(Pictures paired with source code)
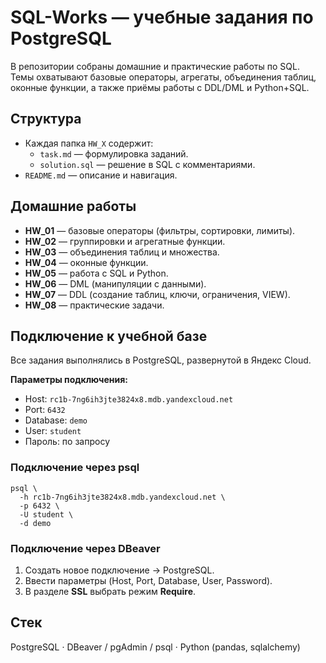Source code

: # SQL-Works — учебные задания по PostgreSQL

В репозитории собраны домашние и практические работы по SQL.  
Темы охватывают базовые операторы, агрегаты, объединения таблиц, оконные функции, а также приёмы работы с DDL/DML и Python+SQL.

## Структура
- Каждая папка `HW_X` содержит:
  - `task.md` — формулировка заданий.
  - `solution.sql` — решение в SQL с комментариями.
- `README.md` — описание и навигация.

## Домашние работы
- **HW_01** — базовые операторы (фильтры, сортировки, лимиты).  
- **HW_02** — группировки и агрегатные функции.  
- **HW_03** — объединения таблиц и множества.  
- **HW_04** — оконные функции.  
- **HW_05** — работа с SQL и Python.  
- **HW_06** — DML (манипуляции с данными).  
- **HW_07** — DDL (создание таблиц, ключи, ограничения, VIEW).  
- **HW_08** — практические задачи.  

## Подключение к учебной базе
Все задания выполнялись в PostgreSQL, развернутой в Яндекс Cloud.

**Параметры подключения:**
- Host: `rc1b-7ng6ih3jte3824x8.mdb.yandexcloud.net`
- Port: `6432`
- Database: `demo`
- User: `student`
- Пароль: по запросу

### Подключение через psql
    psql \
      -h rc1b-7ng6ih3jte3824x8.mdb.yandexcloud.net \
      -p 6432 \
      -U student \
      -d demo

### Подключение через DBeaver
1. Создать новое подключение → PostgreSQL.  
2. Ввести параметры (Host, Port, Database, User, Password).  
3. В разделе **SSL** выбрать режим **Require**.  

## Стек
PostgreSQL · DBeaver / pgAdmin / psql · Python (pandas, sqlalchemy)
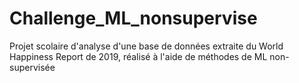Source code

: # Challenge_ML_nonsupervise
Projet scolaire d'analyse d'une base de données extraite du World Happiness Report de 2019, réalisé à l'aide de méthodes de ML non-supervisée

*PROBLEM TO WORK ON*. Give the exact lines, and only those, from the line containing "В репозитории собраны" through the line containing "- **HW_03** — объединения" in the entries above.

*RESULT OF THE TASK*.
В репозитории собраны домашние и практические работы по SQL.  
Темы охватывают базовые операторы, агрегаты, объединения таблиц, оконные функции, а также приёмы работы с DDL/DML и Python+SQL.

## Структура
- Каждая папка `HW_X` содержит:
  - `task.md` — формулировка заданий.
  - `solution.sql` — решение в SQL с комментариями.
- `README.md` — описание и навигация.

## Домашние работы
- **HW_01** — базовые операторы (фильтры, сортировки, лимиты).  
- **HW_02** — группировки и агрегатные функции.  
- **HW_03** — объединения таблиц и множества.  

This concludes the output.